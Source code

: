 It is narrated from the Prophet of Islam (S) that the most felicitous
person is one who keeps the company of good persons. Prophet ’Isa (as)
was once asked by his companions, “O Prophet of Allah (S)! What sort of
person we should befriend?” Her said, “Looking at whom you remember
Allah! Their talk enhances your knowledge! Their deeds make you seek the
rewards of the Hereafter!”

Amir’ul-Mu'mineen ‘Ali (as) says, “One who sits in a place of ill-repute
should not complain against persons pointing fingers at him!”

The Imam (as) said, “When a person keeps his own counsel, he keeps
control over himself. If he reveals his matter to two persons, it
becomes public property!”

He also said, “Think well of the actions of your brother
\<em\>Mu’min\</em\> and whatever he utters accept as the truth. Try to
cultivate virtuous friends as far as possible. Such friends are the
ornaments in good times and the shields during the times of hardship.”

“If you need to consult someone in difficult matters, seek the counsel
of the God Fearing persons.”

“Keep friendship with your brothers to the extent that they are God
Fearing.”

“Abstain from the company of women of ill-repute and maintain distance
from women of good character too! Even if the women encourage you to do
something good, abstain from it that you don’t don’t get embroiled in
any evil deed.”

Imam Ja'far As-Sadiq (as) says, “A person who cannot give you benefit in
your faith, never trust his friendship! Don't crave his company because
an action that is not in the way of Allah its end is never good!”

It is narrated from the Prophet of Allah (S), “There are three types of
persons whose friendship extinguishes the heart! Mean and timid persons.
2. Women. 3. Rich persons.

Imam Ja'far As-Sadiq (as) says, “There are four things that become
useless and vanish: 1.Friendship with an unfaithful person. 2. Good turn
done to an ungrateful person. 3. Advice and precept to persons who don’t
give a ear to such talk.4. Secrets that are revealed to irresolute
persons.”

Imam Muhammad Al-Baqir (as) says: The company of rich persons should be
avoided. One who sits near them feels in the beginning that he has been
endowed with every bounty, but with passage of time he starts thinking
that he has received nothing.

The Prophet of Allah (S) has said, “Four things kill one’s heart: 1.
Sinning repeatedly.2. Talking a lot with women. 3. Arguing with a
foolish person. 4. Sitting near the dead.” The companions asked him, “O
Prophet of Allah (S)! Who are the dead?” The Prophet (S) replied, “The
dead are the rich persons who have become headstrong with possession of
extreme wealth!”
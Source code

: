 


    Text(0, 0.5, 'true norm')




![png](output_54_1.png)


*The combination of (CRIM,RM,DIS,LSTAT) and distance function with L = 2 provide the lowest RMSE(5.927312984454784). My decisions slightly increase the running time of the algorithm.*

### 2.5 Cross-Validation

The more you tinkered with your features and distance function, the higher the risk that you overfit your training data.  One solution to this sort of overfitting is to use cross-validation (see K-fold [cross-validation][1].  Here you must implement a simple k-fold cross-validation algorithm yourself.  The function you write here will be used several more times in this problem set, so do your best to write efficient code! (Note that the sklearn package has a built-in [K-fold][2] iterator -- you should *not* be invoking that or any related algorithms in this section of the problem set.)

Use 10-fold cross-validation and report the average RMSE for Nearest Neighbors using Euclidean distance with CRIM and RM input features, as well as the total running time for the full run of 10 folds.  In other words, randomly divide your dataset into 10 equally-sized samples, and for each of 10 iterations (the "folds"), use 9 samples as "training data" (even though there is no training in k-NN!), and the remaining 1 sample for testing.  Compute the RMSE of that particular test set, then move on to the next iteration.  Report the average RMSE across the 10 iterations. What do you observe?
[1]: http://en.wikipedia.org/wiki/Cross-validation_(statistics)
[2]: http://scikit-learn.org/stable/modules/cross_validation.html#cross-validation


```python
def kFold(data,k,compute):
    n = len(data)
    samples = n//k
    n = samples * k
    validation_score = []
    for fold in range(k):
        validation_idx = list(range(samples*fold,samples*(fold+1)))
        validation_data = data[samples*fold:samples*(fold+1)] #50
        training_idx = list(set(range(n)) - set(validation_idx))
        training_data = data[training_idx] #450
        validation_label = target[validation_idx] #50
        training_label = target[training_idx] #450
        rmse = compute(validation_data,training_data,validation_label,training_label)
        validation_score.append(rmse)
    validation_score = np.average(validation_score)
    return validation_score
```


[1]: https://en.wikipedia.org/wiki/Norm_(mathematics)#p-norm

====

--- PROBLEM DETAILS ---
Transcribe, exactly as written, all lines of the entries above from the first to the one containing "2. Women. 3. Rich persons.", and no more.

--- ANSWER FOR THIS EXERCISE ---
Source code

: It is narrated from the Prophet of Islam (S) that the most felicitous
person is one who keeps the company of good persons. Prophet ’Isa (as)
was once asked by his companions, “O Prophet of Allah (S)! What sort of
person we should befriend?” Her said, “Looking at whom you remember
Allah! Their talk enhances your knowledge! Their deeds make you seek the
rewards of the Hereafter!”

Amir’ul-Mu'mineen ‘Ali (as) says, “One who sits in a place of ill-repute
should not complain against persons pointing fingers at him!”

The Imam (as) said, “When a person keeps his own counsel, he keeps
control over himself. If he reveals his matter to two persons, it
becomes public property!”

He also said, “Think well of the actions of your brother
\<em\>Mu’min\</em\> and whatever he utters accept as the truth. Try to
cultivate virtuous friends as far as possible. Such friends are the
ornaments in good times and the shields during the times of hardship.”

“If you need to consult someone in difficult matters, seek the counsel
of the God Fearing persons.”

“Keep friendship with your brothers to the extent that they are God
Fearing.”

“Abstain from the company of women of ill-repute and maintain distance
from women of good character too! Even if the women encourage you to do
something good, abstain from it that you don’t don’t get embroiled in
any evil deed.”

Imam Ja'far As-Sadiq (as) says, “A person who cannot give you benefit in
your faith, never trust his friendship! Don't crave his company because
an action that is not in the way of Allah its end is never good!”

It is narrated from the Prophet of Allah (S), “There are three types of
persons whose friendship extinguishes the heart! Mean and timid persons.
2. Women. 3. Rich persons.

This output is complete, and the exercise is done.